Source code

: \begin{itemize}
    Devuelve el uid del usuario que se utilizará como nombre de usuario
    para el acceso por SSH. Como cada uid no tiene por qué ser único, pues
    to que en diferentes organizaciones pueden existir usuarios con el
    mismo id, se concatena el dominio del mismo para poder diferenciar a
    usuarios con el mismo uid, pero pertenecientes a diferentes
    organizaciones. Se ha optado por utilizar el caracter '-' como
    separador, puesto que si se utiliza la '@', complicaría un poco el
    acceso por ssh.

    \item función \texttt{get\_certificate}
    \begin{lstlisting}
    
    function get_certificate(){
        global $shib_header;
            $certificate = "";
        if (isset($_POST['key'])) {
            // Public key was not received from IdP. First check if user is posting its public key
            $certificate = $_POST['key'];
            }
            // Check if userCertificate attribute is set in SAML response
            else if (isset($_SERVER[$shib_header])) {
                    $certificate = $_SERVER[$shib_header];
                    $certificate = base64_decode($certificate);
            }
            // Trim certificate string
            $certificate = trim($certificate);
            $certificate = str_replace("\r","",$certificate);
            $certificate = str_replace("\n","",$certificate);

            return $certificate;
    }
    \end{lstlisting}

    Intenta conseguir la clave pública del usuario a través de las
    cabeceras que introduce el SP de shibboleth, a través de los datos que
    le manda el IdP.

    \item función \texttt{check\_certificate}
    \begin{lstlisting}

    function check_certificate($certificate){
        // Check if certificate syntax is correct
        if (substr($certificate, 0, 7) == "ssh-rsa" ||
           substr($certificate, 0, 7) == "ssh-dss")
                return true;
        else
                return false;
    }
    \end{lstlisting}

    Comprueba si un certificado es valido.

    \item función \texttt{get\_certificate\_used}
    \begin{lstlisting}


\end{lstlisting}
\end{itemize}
┄┄┄┄┄┄┄┄┄┄
• ACTIVITY: Your reply must consist solely of the count of lines in the listing above that hold the string "return".

• TASK RESULT: 3